– Brigitte -recordó.
La esperó en el portal de su casa y le dio un susto de muerte. Le puso el cuchillo en el cuello. La mujer palideció, sin poder soltar una palabra. En aquellos días, todavía no se había agenciado la pistola, porque no pensaba usarla. Ni siquiera el largo cuchillo; si llevó uno consigo, fue ante la eventualidad de que alguno de los macarras del burdel acompañase a la golfa, pero no había imaginado pintarlo de sangre.

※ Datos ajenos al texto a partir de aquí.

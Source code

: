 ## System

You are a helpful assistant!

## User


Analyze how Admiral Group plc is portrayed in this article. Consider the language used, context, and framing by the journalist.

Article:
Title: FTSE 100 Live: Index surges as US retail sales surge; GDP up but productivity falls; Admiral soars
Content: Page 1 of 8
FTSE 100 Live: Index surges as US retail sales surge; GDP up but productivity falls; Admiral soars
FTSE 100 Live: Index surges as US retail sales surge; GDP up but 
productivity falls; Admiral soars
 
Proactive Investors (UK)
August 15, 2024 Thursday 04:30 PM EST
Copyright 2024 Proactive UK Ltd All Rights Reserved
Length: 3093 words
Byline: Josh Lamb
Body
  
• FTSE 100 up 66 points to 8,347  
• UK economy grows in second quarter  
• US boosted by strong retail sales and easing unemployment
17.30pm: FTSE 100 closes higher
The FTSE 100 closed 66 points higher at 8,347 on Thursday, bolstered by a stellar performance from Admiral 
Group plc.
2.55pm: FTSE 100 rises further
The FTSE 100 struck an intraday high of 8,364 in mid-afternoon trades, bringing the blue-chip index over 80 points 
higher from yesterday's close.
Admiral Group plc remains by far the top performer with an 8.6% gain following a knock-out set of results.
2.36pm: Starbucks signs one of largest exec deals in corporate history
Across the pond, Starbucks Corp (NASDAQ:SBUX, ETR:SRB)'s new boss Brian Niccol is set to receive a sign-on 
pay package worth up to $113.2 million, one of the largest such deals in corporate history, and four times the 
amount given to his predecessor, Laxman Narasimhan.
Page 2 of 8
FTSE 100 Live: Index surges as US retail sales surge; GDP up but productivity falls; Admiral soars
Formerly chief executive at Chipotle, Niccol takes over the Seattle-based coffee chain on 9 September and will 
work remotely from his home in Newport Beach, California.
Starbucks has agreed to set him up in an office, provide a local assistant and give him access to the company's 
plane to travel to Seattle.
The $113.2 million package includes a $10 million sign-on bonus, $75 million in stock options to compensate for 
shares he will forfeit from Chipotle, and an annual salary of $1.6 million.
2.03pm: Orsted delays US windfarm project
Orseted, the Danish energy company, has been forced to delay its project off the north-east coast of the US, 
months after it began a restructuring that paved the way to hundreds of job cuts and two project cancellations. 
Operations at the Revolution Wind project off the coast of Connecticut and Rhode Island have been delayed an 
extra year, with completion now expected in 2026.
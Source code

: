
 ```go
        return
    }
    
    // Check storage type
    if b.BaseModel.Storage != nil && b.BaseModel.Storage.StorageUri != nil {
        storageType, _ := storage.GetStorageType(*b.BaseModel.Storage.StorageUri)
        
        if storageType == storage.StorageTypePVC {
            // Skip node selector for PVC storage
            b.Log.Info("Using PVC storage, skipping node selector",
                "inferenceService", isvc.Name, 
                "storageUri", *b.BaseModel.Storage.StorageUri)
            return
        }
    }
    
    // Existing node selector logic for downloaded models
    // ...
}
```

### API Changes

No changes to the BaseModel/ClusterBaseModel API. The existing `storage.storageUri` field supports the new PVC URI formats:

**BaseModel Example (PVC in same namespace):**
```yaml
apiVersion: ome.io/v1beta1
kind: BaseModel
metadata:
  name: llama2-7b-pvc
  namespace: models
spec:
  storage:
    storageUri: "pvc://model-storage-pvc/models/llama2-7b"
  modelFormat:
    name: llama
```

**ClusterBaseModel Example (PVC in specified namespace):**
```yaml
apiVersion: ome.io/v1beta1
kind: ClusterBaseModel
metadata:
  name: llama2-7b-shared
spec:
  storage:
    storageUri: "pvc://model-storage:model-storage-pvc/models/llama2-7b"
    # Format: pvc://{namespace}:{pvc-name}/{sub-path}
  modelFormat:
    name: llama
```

La mujer le reconoció -pues solamente habían pasado tres días de la noche en que disfrutó con su hilaridad- y pensó lo peor. A Manuel no se le veía la cara, pero ella la tenía a pocos centímetros, por lo que sintió pánico.
– ¿Qué me vas a hacer? -preguntó, temblando.
– Te voy a dibujar una sonrisa eterna en el rostro.
– ¡No, por favor, no me hagas nada! No quise burlarme de ti.
– ¿Qué quisiste, pues? Porque sí te burlaste, aunque no querías.
Brigitte no tenía respuesta. Había sido muy cruel y su mofa obligó a Manuel a salir corriendo del cuarto, a medio vestir, con la cabeza gacha, ocultando el sonrojado semblante. Manuel no se enteró de que, luego, todos los que estaban en el burdel, trabajadoras y clientes, supieron de su desdicha; eso hubiera sido mucho peor. Si la rabia le comía por dentro debido a la burla de ella, ¿qué hubiera sucedido de imaginar que la guasa fue colectiva y que se contaron chistes al respecto?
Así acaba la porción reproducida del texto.